Recorded information:
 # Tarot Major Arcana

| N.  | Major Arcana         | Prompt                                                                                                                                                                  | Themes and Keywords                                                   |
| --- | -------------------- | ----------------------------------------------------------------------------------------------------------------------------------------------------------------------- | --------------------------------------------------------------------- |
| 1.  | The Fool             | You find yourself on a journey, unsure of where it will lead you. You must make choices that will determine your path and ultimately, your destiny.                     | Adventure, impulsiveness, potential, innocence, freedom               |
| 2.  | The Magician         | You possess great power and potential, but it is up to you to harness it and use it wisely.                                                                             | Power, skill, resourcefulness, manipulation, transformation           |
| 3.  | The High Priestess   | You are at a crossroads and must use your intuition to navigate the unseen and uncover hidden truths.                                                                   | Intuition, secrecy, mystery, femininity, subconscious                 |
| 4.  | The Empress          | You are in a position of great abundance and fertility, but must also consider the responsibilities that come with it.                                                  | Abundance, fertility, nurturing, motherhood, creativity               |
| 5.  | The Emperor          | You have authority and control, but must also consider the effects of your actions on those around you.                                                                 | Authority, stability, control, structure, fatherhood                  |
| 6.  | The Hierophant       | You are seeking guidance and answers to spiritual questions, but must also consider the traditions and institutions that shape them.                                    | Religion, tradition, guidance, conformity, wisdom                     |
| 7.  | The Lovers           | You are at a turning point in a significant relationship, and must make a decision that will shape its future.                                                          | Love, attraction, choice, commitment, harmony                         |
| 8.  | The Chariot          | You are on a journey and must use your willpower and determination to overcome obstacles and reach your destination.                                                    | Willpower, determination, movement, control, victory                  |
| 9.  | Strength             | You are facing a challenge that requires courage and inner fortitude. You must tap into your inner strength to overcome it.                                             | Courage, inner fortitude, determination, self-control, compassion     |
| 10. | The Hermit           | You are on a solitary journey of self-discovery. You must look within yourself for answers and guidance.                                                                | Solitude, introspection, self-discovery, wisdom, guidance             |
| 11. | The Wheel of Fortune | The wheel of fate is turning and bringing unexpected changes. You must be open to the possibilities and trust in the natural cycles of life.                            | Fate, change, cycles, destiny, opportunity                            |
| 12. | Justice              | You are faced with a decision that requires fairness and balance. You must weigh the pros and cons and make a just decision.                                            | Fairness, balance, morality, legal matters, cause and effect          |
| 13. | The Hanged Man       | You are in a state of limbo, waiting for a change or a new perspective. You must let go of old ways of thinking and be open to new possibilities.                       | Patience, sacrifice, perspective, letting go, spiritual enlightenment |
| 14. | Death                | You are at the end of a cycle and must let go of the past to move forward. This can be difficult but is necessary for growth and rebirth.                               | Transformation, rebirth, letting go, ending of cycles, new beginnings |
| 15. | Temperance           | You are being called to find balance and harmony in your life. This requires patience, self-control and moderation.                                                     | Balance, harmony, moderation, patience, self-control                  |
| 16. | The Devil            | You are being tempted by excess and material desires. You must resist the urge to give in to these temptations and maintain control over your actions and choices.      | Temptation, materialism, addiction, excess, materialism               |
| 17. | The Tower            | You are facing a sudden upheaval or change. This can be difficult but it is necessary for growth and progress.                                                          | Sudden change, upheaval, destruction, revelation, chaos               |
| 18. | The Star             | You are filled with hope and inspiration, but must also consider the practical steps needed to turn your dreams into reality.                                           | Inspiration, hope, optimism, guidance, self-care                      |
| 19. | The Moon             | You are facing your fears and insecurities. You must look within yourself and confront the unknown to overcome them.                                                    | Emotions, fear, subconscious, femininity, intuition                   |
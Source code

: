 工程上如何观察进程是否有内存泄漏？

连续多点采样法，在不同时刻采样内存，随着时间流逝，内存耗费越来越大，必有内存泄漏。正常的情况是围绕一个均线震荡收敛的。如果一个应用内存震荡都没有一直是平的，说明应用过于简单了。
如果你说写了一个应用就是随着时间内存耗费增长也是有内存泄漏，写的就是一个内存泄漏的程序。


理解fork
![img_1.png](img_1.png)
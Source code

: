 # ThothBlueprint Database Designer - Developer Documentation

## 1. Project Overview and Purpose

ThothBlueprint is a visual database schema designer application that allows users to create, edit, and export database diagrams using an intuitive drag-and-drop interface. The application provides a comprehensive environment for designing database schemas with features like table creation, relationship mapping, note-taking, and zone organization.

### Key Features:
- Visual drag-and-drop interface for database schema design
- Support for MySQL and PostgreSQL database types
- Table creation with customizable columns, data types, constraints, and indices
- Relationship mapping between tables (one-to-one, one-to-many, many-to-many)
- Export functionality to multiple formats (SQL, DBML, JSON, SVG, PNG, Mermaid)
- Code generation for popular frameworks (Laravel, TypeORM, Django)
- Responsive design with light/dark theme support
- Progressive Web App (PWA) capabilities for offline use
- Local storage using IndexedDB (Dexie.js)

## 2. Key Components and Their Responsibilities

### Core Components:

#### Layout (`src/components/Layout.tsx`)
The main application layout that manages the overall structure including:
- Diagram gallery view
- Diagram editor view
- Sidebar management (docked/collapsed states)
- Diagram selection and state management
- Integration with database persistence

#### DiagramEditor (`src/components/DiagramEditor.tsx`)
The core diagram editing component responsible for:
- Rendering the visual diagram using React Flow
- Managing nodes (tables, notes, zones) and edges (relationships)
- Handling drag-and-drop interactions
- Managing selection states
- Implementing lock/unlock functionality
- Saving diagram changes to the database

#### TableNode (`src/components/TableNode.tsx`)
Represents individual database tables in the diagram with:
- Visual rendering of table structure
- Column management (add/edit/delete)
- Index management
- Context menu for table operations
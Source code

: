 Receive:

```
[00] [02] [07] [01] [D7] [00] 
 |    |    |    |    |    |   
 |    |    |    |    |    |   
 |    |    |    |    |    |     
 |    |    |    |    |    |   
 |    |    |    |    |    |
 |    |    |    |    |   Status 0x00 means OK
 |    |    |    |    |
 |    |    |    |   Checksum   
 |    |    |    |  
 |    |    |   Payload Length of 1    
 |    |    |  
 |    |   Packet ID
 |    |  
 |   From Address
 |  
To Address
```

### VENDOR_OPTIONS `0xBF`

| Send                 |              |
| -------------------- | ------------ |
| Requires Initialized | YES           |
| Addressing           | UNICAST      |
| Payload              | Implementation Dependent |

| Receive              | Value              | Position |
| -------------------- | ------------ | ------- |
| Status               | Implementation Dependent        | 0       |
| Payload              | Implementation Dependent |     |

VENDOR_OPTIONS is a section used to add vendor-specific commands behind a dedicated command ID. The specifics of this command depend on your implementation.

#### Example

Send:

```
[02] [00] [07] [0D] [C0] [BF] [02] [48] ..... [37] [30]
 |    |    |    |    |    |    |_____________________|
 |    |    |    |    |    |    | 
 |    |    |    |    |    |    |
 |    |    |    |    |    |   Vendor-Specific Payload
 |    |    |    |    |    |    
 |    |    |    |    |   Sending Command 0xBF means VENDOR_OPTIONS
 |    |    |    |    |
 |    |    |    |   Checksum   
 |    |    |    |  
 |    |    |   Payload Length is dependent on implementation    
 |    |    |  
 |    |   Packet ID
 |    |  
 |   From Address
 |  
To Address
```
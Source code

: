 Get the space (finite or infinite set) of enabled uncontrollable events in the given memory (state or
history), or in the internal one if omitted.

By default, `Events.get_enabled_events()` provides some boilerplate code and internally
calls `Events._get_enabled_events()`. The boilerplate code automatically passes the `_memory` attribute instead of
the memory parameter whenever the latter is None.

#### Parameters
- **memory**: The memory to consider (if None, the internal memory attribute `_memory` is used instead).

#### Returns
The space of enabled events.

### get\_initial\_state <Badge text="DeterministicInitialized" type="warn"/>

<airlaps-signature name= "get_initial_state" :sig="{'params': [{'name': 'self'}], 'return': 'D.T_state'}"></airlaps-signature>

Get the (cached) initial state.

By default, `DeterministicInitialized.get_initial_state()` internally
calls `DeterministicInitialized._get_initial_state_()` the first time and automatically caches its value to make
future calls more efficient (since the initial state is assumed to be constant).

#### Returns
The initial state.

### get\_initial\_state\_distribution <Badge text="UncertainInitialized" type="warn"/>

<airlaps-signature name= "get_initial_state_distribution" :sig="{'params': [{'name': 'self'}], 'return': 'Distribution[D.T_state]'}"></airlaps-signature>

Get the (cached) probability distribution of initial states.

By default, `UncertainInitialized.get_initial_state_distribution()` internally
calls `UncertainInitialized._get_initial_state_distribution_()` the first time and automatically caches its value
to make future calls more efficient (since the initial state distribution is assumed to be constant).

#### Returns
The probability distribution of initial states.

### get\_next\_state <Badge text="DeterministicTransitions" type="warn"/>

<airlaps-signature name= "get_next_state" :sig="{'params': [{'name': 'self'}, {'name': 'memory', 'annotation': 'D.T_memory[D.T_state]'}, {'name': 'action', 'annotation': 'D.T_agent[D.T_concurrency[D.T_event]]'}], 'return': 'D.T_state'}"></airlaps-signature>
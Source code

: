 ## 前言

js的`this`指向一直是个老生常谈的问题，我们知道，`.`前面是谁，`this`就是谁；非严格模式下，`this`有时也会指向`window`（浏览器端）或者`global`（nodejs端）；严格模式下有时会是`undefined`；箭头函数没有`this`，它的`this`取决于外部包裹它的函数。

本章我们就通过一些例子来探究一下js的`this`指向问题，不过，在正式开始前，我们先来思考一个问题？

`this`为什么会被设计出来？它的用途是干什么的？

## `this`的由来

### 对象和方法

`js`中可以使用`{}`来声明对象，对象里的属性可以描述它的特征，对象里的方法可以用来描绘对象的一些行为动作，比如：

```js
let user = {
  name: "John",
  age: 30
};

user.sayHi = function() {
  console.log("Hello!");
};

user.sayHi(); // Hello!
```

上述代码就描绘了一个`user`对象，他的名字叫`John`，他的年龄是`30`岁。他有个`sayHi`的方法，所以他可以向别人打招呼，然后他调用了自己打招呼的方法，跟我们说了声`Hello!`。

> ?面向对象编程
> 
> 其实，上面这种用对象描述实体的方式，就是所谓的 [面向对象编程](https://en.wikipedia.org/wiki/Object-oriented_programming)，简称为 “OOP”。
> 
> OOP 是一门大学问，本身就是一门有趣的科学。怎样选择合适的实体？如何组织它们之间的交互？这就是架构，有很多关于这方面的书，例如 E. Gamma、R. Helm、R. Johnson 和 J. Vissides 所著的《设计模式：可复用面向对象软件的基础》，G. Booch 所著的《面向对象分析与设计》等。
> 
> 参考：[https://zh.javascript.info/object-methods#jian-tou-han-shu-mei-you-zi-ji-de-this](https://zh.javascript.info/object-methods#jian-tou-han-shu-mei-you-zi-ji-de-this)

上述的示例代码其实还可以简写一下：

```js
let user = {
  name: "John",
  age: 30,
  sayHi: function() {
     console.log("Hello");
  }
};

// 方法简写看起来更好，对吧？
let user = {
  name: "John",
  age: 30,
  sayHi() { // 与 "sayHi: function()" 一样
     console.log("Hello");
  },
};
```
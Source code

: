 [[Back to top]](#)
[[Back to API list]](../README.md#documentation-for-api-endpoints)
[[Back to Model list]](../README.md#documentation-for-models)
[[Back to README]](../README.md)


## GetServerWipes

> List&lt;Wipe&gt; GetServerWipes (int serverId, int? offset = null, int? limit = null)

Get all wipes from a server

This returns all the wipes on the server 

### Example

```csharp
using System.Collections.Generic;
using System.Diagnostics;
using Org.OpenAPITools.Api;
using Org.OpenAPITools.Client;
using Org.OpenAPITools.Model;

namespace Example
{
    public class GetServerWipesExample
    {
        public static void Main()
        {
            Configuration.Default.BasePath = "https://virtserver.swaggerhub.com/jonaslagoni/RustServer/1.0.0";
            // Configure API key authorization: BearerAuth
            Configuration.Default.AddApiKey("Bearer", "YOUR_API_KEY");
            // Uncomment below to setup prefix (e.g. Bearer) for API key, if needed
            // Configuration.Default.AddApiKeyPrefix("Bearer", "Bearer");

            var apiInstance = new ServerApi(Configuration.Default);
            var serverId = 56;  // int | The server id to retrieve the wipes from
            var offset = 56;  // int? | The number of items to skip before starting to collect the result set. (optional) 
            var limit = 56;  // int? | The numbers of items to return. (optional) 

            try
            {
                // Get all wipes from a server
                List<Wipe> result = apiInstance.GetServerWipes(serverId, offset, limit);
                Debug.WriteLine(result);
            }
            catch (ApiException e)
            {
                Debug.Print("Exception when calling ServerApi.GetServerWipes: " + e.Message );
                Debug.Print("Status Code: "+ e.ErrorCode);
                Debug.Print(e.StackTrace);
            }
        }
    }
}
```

Goal of the exercise: Reproduce every line in the records above that contains the word "letting".

Exercise response:
| 13. | The Hanged Man       | You are in a state of limbo, waiting for a change or a new perspective. You must let go of old ways of thinking and be open to new possibilities.                       | Patience, sacrifice, perspective, letting go, spiritual enlightenment |
| 14. | Death                | You are at the end of a cycle and must let go of the past to move forward. This can be difficult but is necessary for growth and rebirth.                               | Transformation, rebirth, letting go, ending of cycles, new beginnings |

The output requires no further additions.